Cavalcade of Whimsy College Football Season Debut: Oh That Wacky Big Ten

College football during a global pandemic, the wacky Big Ten, and the craziest off-season ever in the 2020 debut of the Cavalcade of Whimsy.

Five Cavalcade of Whimsy footballey opinions and, like, other stuff

1. What we learned this offseason, Part 1

This should be the easiest of tap-in putts.

Don’t use the n-word.

Never, ever, ever, ever, ever.

Don’t use it when quoting rap lyrics.

Don’t use it when citing Tarantino.

Don’t use it when singing along with “Savage” while three pages deep in a Megan Thee Stallion Google image search.

College football coaches, just don’t say it, NO MATTER WHAT.

Besides it obviously being wrong, someone on a team will hear it was said – even if he didn’t hear it directly – and then bad things will happen.

That’s not being all woke; don’t use it.

Don’t use it if you’re trying to be relatable, or if you’re trying to hype up your guys, and even if it’s for the right reasons, don’t say the n-word when telling your players to stop saying the n-word.

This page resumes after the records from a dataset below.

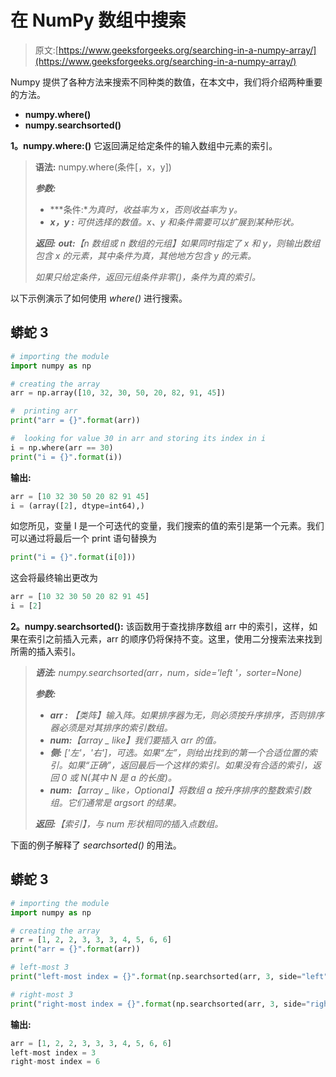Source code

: # 在 NumPy 数组中搜索

> 原文:[https://www.geeksforgeeks.org/searching-in-a-numpy-array/](https://www.geeksforgeeks.org/searching-in-a-numpy-array/)

Numpy 提供了各种方法来搜索不同种类的数值，在本文中，我们将介绍两种重要的方法。

*   **numpy.where()**
*   **numpy.searchsorted()**

**1。numpy.where:()** 它返回满足给定条件的输入数组中元素的索引。

> **语法:** numpy.where(条件[，x，y])
> 
> ***参数:***
> 
> *   ***条件:**为真时，收益率为 x，否则收益率为 y。*
> *   ***x，y :** 可供选择的数值。x、y 和条件需要可以扩展到某种形状。*
> 
> ***返回:***
> ***out:**【n 数组或 n 数组的元组】如果同时指定了 x 和 y，则输出数组包含 x 的元素，其中条件为真，其他地方包含 y 的元素。*
> 
> *如果只给定条件，返回元组条件非零()，条件为真的索引。*

以下示例演示了如何使用 *where()* 进行搜索。

## 蟒蛇 3

```py
# importing the module
import numpy as np

# creating the array
arr = np.array([10, 32, 30, 50, 20, 82, 91, 45])

#  printing arr
print("arr = {}".format(arr))

#  looking for value 30 in arr and storing its index in i
i = np.where(arr == 30)
print("i = {}".format(i))
```

**输出:**

```py
arr = [10 32 30 50 20 82 91 45]
i = (array([2], dtype=int64),)

```

如您所见，变量 I 是一个可迭代的变量，我们搜索的值的索引是第一个元素。我们可以通过将最后一个 print 语句替换为

```py
print("i = {}".format(i[0]))

```

这会将最终输出更改为

```py
arr = [10 32 30 50 20 82 91 45]
i = [2]

```

**2。numpy.searchsorted():** 该函数用于查找排序数组 arr 中的索引，这样，如果在索引之前插入元素，arr 的顺序仍将保持不变。这里，使用二分搜索法来找到所需的插入索引。

> ***语法:** numpy.searchsorted(arr，num，side='left '，sorter=None)*
> 
> ***参数:***
> 
> *   ***arr :** 【类阵】输入阵。如果排序器为无，则必须按升序排序，否则排序器必须是对其排序的索引数组。*
> *   ***num:**【array _ like】我们要插入 arr 的值。*
> *   ***侧:** ['左'，'右']，可选。如果“左”，则给出找到的第一个合适位置的索引。如果“正确”，返回最后一个这样的索引。如果没有合适的索引，返回 0 或 N(其中 N 是 a 的长度)。*
> *   ***num:**【array _ like，Optional】将数组 a 按升序排序的整数索引数组。它们通常是 argsort 的结果。*
> 
> ***返回:**【索引】，与 num 形状相同的插入点数组。*

下面的例子解释了 *searchsorted()* 的用法。

## 蟒蛇 3

```py
# importing the module
import numpy as np

# creating the array
arr = [1, 2, 2, 3, 3, 3, 4, 5, 6, 6]
print("arr = {}".format(arr))

# left-most 3
print("left-most index = {}".format(np.searchsorted(arr, 3, side="left")))

# right-most 3
print("right-most index = {}".format(np.searchsorted(arr, 3, side="right")))
```

**输出:**

```py
arr = [1, 2, 2, 3, 3, 3, 4, 5, 6, 6]
left-most index = 3
right-most index = 6

```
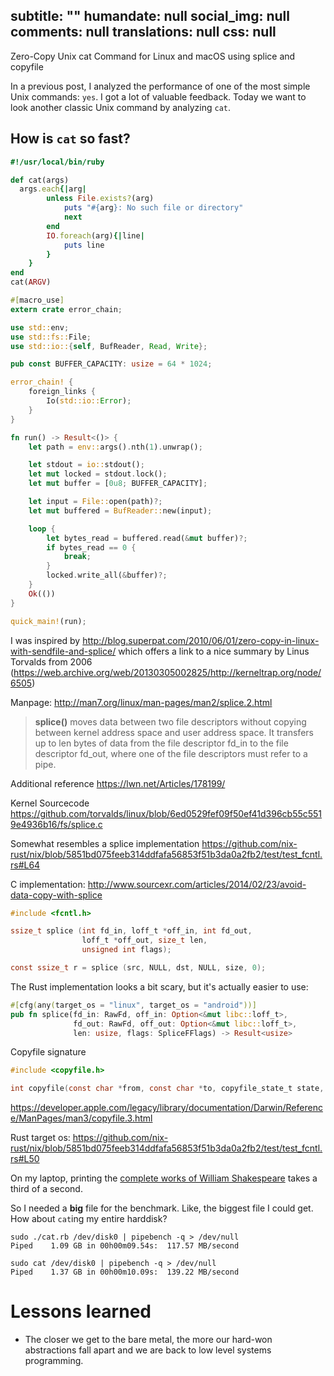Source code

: subtitle: ""
humandate: null
social_img: null
comments: null
translations: null
css: null
---
Zero-Copy Unix cat Command for Linux and macOS using splice and copyfile

In a previous post, I analyzed the performance of one of the most simple Unix commands: `yes`.
I got a lot of valuable feedback.
Today we want to look another classic Unix command by analyzing `cat`.

## How is `cat` so fast?

```ruby
#!/usr/local/bin/ruby

def cat(args)
  args.each{|arg|
		unless File.exists?(arg)
			puts "#{arg}: No such file or directory"
			next
		end
		IO.foreach(arg){|line|
			puts line
		}
	}
end
cat(ARGV)
```


```rust
#[macro_use]
extern crate error_chain;

use std::env;
use std::fs::File;
use std::io::{self, BufReader, Read, Write};

pub const BUFFER_CAPACITY: usize = 64 * 1024;

error_chain! {
    foreign_links {
        Io(std::io::Error);
    }
}

fn run() -> Result<()> {
    let path = env::args().nth(1).unwrap();

    let stdout = io::stdout();
    let mut locked = stdout.lock();
    let mut buffer = [0u8; BUFFER_CAPACITY];

    let input = File::open(path)?;
    let mut buffered = BufReader::new(input);

    loop {
        let bytes_read = buffered.read(&mut buffer)?;
        if bytes_read == 0 {
            break;
        }
        locked.write_all(&buffer)?;
    }
    Ok(())
}

quick_main!(run);
```




I was inspired by http://blog.superpat.com/2010/06/01/zero-copy-in-linux-with-sendfile-and-splice/
which offers a link to a nice summary by Linus Torvalds from 2006 (https://web.archive.org/web/20130305002825/http://kerneltrap.org/node/6505)

Manpage: http://man7.org/linux/man-pages/man2/splice.2.html

> **splice()** moves data between two file descriptors without copying
> between kernel address space and user address space.  It transfers up
> to len bytes of data from the file descriptor fd_in to the file
> descriptor fd_out, where one of the file descriptors must refer to a
> pipe.

Additional reference
https://lwn.net/Articles/178199/

Kernel Sourcecode
https://github.com/torvalds/linux/blob/6ed0529fef09f50ef41d396cb55c5519e4936b16/fs/splice.c

Somewhat resembles a splice implementation
https://github.com/nix-rust/nix/blob/5851bd075feeb314ddfafa56853f51b3da0a2fb2/test/test_fcntl.rs#L64


C implementation:
http://www.sourcexr.com/articles/2014/02/23/avoid-data-copy-with-splice

```C
#include <fcntl.h>

ssize_t splice (int fd_in, loff_t *off_in, int fd_out,
                loff_t *off_out, size_t len,
                unsigned int flags);
```

```C
const ssize_t r = splice (src, NULL, dst, NULL, size, 0);
```


The Rust implementation looks a bit scary, but it's actually easier to use:

```rust
#[cfg(any(target_os = "linux", target_os = "android"))]
pub fn splice(fd_in: RawFd, off_in: Option<&mut libc::loff_t>,
              fd_out: RawFd, off_out: Option<&mut libc::loff_t>,
              len: usize, flags: SpliceFFlags) -> Result<usize>
```

Copyfile signature
```C
#include <copyfile.h>

int copyfile(const char *from, const char *to, copyfile_state_t state, copyfile_flags_t flags);
```


https://developer.apple.com/legacy/library/documentation/Darwin/Reference/ManPages/man3/copyfile.3.html


Rust target os: https://github.com/nix-rust/nix/blob/5851bd075feeb314ddfafa56853f51b3da0a2fb2/test/test_fcntl.rs#L50


On my laptop, printing the [complete works of William Shakespeare](http://www.gutenberg.org/ebooks/100) takes a third of a second.

So I needed a **big** file for the benchmark.
Like, the biggest file I could get.
How about `cat`ing my entire harddisk?

```
sudo ./cat.rb /dev/disk0 | pipebench -q > /dev/null
Piped    1.09 GB in 00h00m09.54s:  117.57 MB/second
```

```
sudo cat /dev/disk0 | pipebench -q > /dev/null
Piped    1.37 GB in 00h00m10.09s:  139.22 MB/second
```


# Lessons learned

* The closer we get to the bare metal, the more our hard-won abstractions fall apart and we are back to low level systems programming.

In fact, don’t even say, “the n-word.”

2. The opt out

I’ll probably go into a bigger thing about this next week, but out of all the changes to come in the college football world after this crazy year, the normalization of the opt out might be the biggest.

I’ve been arguing this for years, and now it’s finally happening. If you’re a top 50-caliber NFL prospect, you never, ever play one more down of college football than you absolutely have to.

The three-year-out-of-high-school rule for NFL eligibility has always been unfair. Players are finally realizing that it’s not worth the risk, and that’s okay.

Many are legitimately using the concerns over COVID as a reason, just like college basketball players used to claim family hardship to jump early to the NBA. Soon, the right business decision is going to be the new normal.

And college football will be just fine.

3. “How can anyone be for (insert candidate here).”

Here’s part of the reason why wanting sports media types to Stick To Sports doesn’t work. No one understands the tribal nature of being on a side better than those who cover college sports.

You think there’s really that much of a leap from the the world of insanely liking and forgiving your candidate no matter what, to insanely liking and forgiving a sports team no matter what?

Penn State ring a bell?

How about whenever there’s a scandal involving a star player at a school. The base circles the wagons, ignores all logic and reason, and stays true to the colors. If that same thing happens to the rival, commence blasting away.

Sound familiar?

4. Maybe it’s the whole after dark thing.

The Pac-12 college football fans care.

I’ve been on the business end of the USC outrage from time-to-time, and Oregon and Washington fans can be as feisty as anyone. But there isn’t a fan base anywhere – and this includes the SEC – like Ohio State’s, and that’s not necessarily a compliment.

The Buckeye types are making a whole lot of noise, because that’s what they do.

How many Wisconsin fans lost their stuff over the Big Ten not playing football in 2020? That pin you heard drop came over the deafening silence from the Maryland and Rutgers bases.

Even Penn State and Michigan fans have been relatively calm during all of this.

Nebraska went berzerk, and the Ohio State faithful would get angry at free chocolate chip cookies. The Pac-12 doesn’t really have that. It doesn’t mean the fans don’t care.

5. What did we learn this offseason, Part 2

Every team will have someone who’s mad, and he’s more than happy to tell you about it on social media.

Finally, the players have a voice and can keep the college coaching staffs accountable when something isn’t right. However, among any group of 100+ people in a highly-charged setting, there are going to be ruffled feathers, and there will be disgruntled parts wanting to state their beef.

There’s a difference between calling out a coach for being insensitive to an issue or being just flat-out wrong, and a misunderstanding that can be cleared up in a five minute meeting.

What did we learn? Coaches had better make sure every single player from the star quarterback down to the walk-on punter knows that the door really is always open, and to come in first before hitting the button.